▶ **ASSIGNED TASK**
For this task, output every entry below exactly and omit the pictures.

--- SUPPLIED RECORDS Enclosed Below ---

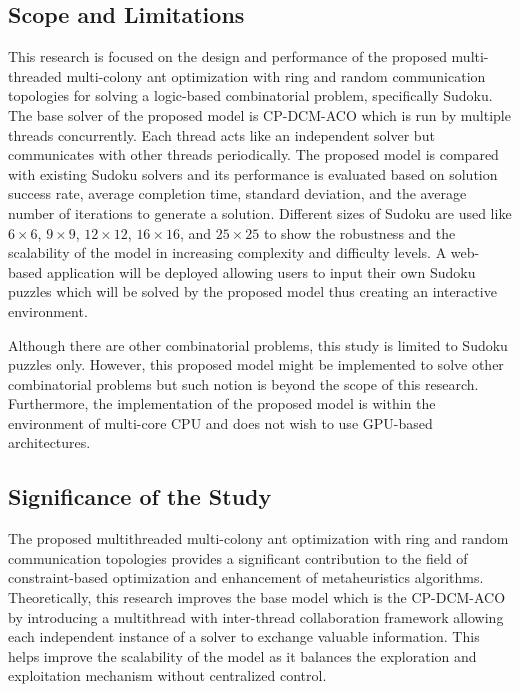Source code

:        \subsection{Scope and Limitations}
            This research is focused on the design and performance of the proposed multi-threaded multi-colony ant optimization with ring and random communication topologies for solving a logic-based combinatorial problem, specifically Sudoku. The base solver of the proposed model is CP-DCM-ACO which is run by multiple threads concurrently. Each thread acts like an independent solver but communicates with other threads periodically. The proposed model is compared with existing Sudoku solvers and its performance is evaluated based on solution success rate, average completion time, standard deviation, and the average number of iterations to generate a solution. Different sizes of Sudoku are used like $6 \times 6$, $9 \times 9$, $12 \times 12$, $16 \times 16$, and $25 \times 25$ to show the robustness and the scalability of the model in increasing complexity and difficulty levels. A web-based application will be deployed allowing users to input their own Sudoku puzzles which will be solved by the proposed model thus creating an interactive environment. 
    
            Although there are other combinatorial problems, this study is limited to Sudoku puzzles only. However, this proposed model might be implemented to solve other combinatorial problems but such notion is beyond the scope of this research. Furthermore, the implementation of the proposed model is within the environment of multi-core CPU and does not wish to use GPU-based architectures. 


        \subsection{Significance of the Study}
            The proposed multithreaded multi-colony ant optimization with ring and random communication topologies provides a significant contribution to the field of constraint-based optimization and enhancement of metaheuristics algorithms. Theoretically, this research improves the base model which is the CP-DCM-ACO by introducing a multithread with inter-thread collaboration framework allowing each independent instance of a solver to exchange valuable information. This helps improve the scalability of the model as it balances the exploration and exploitation mechanism without centralized control. 


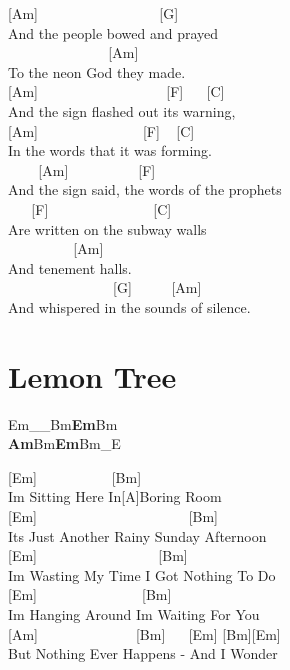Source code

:\documentclass[
  letterpaper,
]{scrbook}
\begin{document}
{[}Am{]} ~ ~ ~ ~ ~ ~ ~ ~ ~ ~ {[}G{]}\\
And the people bowed and prayed\\
\hspace*{0.333em} ~ ~ ~ ~ ~ ~ ~ ~ ~{[}Am{]}\\
To the neon God they made.\\
{[}Am{]} ~ ~ ~ ~ ~ ~ ~ ~ ~ ~ ~{[}F{]} ~ ~{[}C{]}\\
And the sign flashed out its warning,\\
{[}Am{]} ~ ~ ~ ~ ~ ~ ~ ~ ~{[}F{]} ~ {[}C{]}\\
In the words that it was forming.\\
\hspace*{0.333em} ~ ~ ~{[}Am{]} ~ ~ ~ ~ ~ ~{[}F{]}\\
And the sign said, the words of the prophets\\
\hspace*{0.333em} ~ ~ {[}F{]} ~ ~ ~ ~ ~ ~ ~ ~ ~{[}C{]}\\
Are written on the subway walls\\
\hspace*{0.333em} ~ ~ ~ ~ ~ ~{[}Am{]}\\
And tenement halls.\\
\hspace*{0.333em} ~ ~ ~ ~ ~ ~ ~ ~ ~ {[}G{]} ~ ~ ~ {[}Am{]} ~ ~\\
And whispered in the sounds of silence.

\hypertarget{lemon-tree}{%
\chapter{Lemon Tree}\label{lemon-tree}}

Em\_\_\textbar Bm\textbf{\textbar Em}\textbar Bm\textbf{\textbar{}\\
Am}\textbar Bm\textbf{\textbar Em}\textbar Bm\_E\textbar{}

{[}Em{]} ~ ~ ~ ~ ~ ~ {[}Bm{]}\\
I\textquotesingle m Sitting Here In{[}A{]}Boring Room\\
{[}Em{]} ~ ~ ~ ~ ~ ~ ~ ~ ~ ~ ~ ~ ~{[}Bm{]}\\
It\textquotesingle s Just Another Rainy Sunday Afternoon\\
{[}Em{]} ~ ~ ~ ~ ~ ~ ~ ~ ~ ~ {[}Bm{]}\\
I\textquotesingle m Wasting My Time I Got Nothing To Do\\
{[}Em{]} ~ ~ ~ ~ ~ ~ ~ ~ ~{[}Bm{]}\\
I\textquotesingle m Hanging Around I\textquotesingle m Waiting For You\\
\hspace*{0.333em} {[}Am{]} ~ ~ ~ ~ ~ ~ ~ ~ {[}Bm{]} ~ ~{[}Em{]}
{[}Bm{]}{[}Em{]}\\
But Nothing Ever Happens - And I Wonder
\end{document}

--- End of Enclosed SUPPLIED RECORDS ---

▶ **TASK SOLUTION**
Source code

:        \subsection{Scope and Limitations}
            This research is focused on the design and performance of the proposed multi-threaded multi-colony ant optimization with ring and random communication topologies for solving a logic-based combinatorial problem, specifically Sudoku. The base solver of the proposed model is CP-DCM-ACO which is run by multiple threads concurrently. Each thread acts like an independent solver but communicates with other threads periodically. The proposed model is compared with existing Sudoku solvers and its performance is evaluated based on solution success rate, average completion time, standard deviation, and the average number of iterations to generate a solution. Different sizes of Sudoku are used like $6 \times 6$, $9 \times 9$, $12 \times 12$, $16 \times 16$, and $25 \times 25$ to show the robustness and the scalability of the model in increasing complexity and difficulty levels. A web-based application will be deployed allowing users to input their own Sudoku puzzles which will be solved by the proposed model thus creating an interactive environment. 
    
            Although there are other combinatorial problems, this study is limited to Sudoku puzzles only. However, this proposed model might be implemented to solve other combinatorial problems but such notion is beyond the scope of this research. Furthermore, the implementation of the proposed model is within the environment of multi-core CPU and does not wish to use GPU-based architectures. 


        \subsection{Significance of the Study}
            The proposed multithreaded multi-colony ant optimization with ring and random communication topologies provides a significant contribution to the field of constraint-based optimization and enhancement of metaheuristics algorithms. Theoretically, this research improves the base model which is the CP-DCM-ACO by introducing a multithread with inter-thread collaboration framework allowing each independent instance of a solver to exchange valuable information. This helps improve the scalability of the model as it balances the exploration and exploitation mechanism without centralized control. 


Source code

:\documentclass[
  letterpaper,
]{scrbook}
\begin{document}
{[}Am{]} ~ ~ ~ ~ ~ ~ ~ ~ ~ ~ {[}G{]}\\
And the people bowed and prayed\\
\hspace*{0.333em} ~ ~ ~ ~ ~ ~ ~ ~ ~{[}Am{]}\\
To the neon God they made.\\
{[}Am{]} ~ ~ ~ ~ ~ ~ ~ ~ ~ ~ ~{[}F{]} ~ ~{[}C{]}\\
And the sign flashed out its warning,\\
{[}Am{]} ~ ~ ~ ~ ~ ~ ~ ~ ~{[}F{]} ~ {[}C{]}\\
In the words that it was forming.\\
\hspace*{0.333em} ~ ~ ~{[}Am{]} ~ ~ ~ ~ ~ ~{[}F{]}\\
And the sign said, the words of the prophets\\
\hspace*{0.333em} ~ ~ {[}F{]} ~ ~ ~ ~ ~ ~ ~ ~ ~{[}C{]}\\
Are written on the subway walls\\
\hspace*{0.333em} ~ ~ ~ ~ ~ ~{[}Am{]}\\
And tenement halls.\\
\hspace*{0.333em} ~ ~ ~ ~ ~ ~ ~ ~ ~ {[}G{]} ~ ~ ~ {[}Am{]} ~ ~\\
And whispered in the sounds of silence.

\hypertarget{lemon-tree}{%
\chapter{Lemon Tree}\label{lemon-tree}}

Em\_\_\textbar Bm\textbf{\textbar Em}\textbar Bm\textbf{\textbar{}\\
Am}\textbar Bm\textbf{\textbar Em}\textbar Bm\_E\textbar{}

{[}Em{]} ~ ~ ~ ~ ~ ~ {[}Bm{]}\\
I\textquotesingle m Sitting Here In{[}A{]}Boring Room\\
{[}Em{]} ~ ~ ~ ~ ~ ~ ~ ~ ~ ~ ~ ~ ~{[}Bm{]}\\
It\textquotesingle s Just Another Rainy Sunday Afternoon\\
{[}Em{]} ~ ~ ~ ~ ~ ~ ~ ~ ~ ~ {[}Bm{]}\\
I\textquotesingle m Wasting My Time I Got Nothing To Do\\
{[}Em{]} ~ ~ ~ ~ ~ ~ ~ ~ ~{[}Bm{]}\\
I\textquotesingle m Hanging Around I\textquotesingle m Waiting For You\\
\hspace*{0.333em} {[}Am{]} ~ ~ ~ ~ ~ ~ ~ ~ {[}Bm{]} ~ ~{[}Em{]}
{[}Bm{]}{[}Em{]}\\
But Nothing Ever Happens - And I Wonder
\end{document}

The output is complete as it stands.